__Task description__. Copy out each line below that has the word "center" in it.

Stored entries
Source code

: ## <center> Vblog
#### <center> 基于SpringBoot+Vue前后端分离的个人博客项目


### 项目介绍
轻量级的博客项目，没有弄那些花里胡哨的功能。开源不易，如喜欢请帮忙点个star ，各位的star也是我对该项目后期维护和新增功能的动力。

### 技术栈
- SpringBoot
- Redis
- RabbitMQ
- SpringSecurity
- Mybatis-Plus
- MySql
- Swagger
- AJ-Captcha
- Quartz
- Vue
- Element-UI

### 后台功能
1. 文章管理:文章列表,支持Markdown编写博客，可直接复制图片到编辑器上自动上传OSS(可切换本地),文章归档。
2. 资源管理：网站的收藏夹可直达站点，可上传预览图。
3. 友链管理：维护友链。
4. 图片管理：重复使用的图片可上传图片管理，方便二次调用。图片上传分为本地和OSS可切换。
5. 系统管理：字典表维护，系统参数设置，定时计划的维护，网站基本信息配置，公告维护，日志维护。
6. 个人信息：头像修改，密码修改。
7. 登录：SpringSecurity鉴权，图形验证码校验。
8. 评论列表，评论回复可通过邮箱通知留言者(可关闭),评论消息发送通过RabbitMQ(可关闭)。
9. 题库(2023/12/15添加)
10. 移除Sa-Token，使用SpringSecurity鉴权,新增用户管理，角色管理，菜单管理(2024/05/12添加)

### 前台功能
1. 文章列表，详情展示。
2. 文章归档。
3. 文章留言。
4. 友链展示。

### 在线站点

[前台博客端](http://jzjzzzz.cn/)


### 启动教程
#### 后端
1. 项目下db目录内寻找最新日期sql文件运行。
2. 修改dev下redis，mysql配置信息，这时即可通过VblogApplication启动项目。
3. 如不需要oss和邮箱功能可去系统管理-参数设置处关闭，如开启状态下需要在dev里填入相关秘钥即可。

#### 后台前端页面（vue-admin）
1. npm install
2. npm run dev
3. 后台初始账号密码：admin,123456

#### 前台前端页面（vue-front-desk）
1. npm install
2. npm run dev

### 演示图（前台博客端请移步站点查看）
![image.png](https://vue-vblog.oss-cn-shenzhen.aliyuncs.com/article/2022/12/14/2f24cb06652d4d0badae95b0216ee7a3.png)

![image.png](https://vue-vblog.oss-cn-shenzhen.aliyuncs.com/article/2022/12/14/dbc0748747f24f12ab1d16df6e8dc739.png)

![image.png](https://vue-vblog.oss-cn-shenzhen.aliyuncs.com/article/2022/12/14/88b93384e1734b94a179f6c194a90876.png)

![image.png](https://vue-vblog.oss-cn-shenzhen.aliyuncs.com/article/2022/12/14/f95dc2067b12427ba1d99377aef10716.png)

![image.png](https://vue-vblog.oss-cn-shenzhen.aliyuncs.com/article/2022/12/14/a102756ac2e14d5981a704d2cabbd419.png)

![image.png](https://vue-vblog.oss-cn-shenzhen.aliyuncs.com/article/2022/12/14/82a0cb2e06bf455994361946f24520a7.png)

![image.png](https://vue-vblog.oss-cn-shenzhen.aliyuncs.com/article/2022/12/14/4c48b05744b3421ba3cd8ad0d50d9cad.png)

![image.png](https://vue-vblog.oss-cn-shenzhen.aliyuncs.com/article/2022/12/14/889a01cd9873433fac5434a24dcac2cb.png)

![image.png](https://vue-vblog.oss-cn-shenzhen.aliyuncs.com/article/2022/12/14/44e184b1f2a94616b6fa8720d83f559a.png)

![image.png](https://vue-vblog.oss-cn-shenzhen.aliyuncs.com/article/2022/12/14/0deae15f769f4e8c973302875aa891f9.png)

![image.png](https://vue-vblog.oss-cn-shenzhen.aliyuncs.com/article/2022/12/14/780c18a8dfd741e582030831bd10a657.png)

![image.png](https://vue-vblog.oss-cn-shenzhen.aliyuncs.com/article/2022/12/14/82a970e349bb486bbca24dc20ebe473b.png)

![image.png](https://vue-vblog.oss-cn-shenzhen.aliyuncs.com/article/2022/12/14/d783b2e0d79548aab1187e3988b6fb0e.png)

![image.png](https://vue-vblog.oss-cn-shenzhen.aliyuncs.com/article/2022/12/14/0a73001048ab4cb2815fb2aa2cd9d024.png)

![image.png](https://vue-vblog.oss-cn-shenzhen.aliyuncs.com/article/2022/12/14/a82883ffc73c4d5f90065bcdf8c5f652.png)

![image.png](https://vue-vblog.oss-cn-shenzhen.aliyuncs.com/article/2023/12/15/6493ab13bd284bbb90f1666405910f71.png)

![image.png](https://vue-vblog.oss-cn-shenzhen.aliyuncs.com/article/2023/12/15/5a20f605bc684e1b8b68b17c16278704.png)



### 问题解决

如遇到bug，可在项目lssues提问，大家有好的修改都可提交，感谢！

__Your response__.
: ## <center> Vblog
#### <center> 基于SpringBoot+Vue前后端分离的个人博客项目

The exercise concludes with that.